Records for the task Start Marker

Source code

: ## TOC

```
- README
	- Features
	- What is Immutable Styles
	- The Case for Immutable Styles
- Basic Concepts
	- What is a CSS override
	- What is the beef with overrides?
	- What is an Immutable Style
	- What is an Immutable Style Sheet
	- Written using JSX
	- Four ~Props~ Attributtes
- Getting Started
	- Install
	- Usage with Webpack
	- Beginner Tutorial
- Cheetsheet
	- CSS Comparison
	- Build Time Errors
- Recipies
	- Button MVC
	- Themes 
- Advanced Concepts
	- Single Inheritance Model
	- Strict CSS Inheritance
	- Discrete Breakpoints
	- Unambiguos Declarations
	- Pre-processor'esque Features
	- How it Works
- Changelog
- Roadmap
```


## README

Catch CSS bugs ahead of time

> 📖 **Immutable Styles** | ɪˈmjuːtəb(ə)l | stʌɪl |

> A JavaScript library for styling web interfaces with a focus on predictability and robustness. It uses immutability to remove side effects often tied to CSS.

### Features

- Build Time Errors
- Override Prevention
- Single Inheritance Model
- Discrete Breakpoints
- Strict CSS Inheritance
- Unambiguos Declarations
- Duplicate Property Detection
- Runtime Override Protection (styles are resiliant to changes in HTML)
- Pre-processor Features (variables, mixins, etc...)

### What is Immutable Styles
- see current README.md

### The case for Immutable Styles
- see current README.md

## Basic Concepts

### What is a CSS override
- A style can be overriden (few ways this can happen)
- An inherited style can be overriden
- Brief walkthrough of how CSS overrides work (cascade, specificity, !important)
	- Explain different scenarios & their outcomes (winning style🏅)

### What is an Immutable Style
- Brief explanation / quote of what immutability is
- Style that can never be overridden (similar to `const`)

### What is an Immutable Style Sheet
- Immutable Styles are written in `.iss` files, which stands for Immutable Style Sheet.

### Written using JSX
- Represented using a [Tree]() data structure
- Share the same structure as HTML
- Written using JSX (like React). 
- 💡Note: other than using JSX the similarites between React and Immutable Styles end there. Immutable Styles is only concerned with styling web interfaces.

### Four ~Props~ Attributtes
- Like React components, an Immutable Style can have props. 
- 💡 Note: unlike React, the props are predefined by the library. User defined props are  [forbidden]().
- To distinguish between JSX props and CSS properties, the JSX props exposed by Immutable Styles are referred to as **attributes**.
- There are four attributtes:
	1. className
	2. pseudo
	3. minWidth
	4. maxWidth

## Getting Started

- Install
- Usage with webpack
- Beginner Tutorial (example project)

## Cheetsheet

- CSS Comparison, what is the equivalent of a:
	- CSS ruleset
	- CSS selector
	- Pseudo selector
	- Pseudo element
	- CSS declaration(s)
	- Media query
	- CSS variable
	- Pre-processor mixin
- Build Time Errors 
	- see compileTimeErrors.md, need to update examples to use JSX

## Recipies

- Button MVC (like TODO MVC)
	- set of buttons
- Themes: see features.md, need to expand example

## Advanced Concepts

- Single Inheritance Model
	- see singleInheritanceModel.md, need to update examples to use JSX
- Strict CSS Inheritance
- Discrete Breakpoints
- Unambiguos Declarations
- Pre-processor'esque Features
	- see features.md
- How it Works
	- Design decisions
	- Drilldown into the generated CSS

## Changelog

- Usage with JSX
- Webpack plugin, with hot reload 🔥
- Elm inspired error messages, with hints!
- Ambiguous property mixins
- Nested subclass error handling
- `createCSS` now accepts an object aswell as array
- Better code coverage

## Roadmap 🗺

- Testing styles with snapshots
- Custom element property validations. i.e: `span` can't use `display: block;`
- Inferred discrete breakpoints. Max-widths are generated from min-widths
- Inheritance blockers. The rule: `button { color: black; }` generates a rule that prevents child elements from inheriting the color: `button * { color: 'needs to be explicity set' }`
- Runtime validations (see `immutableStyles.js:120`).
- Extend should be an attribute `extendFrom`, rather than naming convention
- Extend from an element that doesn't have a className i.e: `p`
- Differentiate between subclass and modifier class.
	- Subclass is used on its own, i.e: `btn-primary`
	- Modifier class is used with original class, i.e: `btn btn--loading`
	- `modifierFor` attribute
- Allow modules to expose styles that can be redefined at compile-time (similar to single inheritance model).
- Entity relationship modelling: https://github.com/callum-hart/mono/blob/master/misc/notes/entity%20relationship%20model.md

Records for the task End Marker

> _Work to complete_:
Note each line above that holds "className", then copy all of them.

> _Result of this task_:
	1. className
- Extend from an element that doesn't have a className i.e: `p`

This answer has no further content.